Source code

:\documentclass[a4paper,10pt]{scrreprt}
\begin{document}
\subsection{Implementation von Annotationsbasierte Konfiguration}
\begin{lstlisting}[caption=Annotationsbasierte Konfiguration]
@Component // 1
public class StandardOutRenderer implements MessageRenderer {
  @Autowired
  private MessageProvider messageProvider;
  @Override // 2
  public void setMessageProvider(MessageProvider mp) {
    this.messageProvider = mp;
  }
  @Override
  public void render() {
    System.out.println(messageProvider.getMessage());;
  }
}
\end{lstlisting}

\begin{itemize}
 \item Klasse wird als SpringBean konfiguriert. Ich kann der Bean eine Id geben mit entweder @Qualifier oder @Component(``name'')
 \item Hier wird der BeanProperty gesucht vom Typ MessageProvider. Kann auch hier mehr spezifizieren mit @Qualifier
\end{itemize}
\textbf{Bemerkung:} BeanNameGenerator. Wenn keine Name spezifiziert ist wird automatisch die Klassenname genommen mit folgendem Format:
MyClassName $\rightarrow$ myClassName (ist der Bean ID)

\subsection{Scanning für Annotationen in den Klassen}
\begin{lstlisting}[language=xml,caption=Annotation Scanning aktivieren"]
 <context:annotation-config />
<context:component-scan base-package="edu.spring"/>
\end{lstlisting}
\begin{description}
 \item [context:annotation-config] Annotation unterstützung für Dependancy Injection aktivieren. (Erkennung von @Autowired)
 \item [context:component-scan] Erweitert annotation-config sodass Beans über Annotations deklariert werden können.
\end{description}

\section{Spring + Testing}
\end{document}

+++

Would you reproduce the whole listing exactly as it stands?

Source code

:\documentclass[a4paper,10pt]{scrreprt}
\begin{document}
\subsection{Implementation von Annotationsbasierte Konfiguration}
\begin{lstlisting}[caption=Annotationsbasierte Konfiguration]
@Component // 1
public class StandardOutRenderer implements MessageRenderer {
  @Autowired
  private MessageProvider messageProvider;
  @Override // 2
  public void setMessageProvider(MessageProvider mp) {
    this.messageProvider = mp;
  }
  @Override
  public void render() {
    System.out.println(messageProvider.getMessage());;
  }
}
\end{lstlisting}

\begin{itemize}
 \item Klasse wird als SpringBean konfiguriert. Ich kann der Bean eine Id geben mit entweder @Qualifier oder @Component(``name'')
 \item Hier wird der BeanProperty gesucht vom Typ MessageProvider. Kann auch hier mehr spezifizieren mit @Qualifier
\end{itemize}
\textbf{Bemerkung:} BeanNameGenerator. Wenn keine Name spezifiziert ist wird automatisch die Klassenname genommen mit folgendem Format:
MyClassName $\rightarrow$ myClassName (ist der Bean ID)

\subsection{Scanning für Annotationen in den Klassen}
\begin{lstlisting}[language=xml,caption=Annotation Scanning aktivieren"]
 <context:annotation-config />
<context:component-scan base-package="edu.spring"/>
\end{lstlisting}
\begin{description}
 \item [context:annotation-config] Annotation unterstützung für Dependancy Injection aktivieren. (Erkennung von @Autowired)
 \item [context:component-scan] Erweitert annotation-config sodass Beans über Annotations deklariert werden können.
\end{description}

\section{Spring + Testing}
\end{document}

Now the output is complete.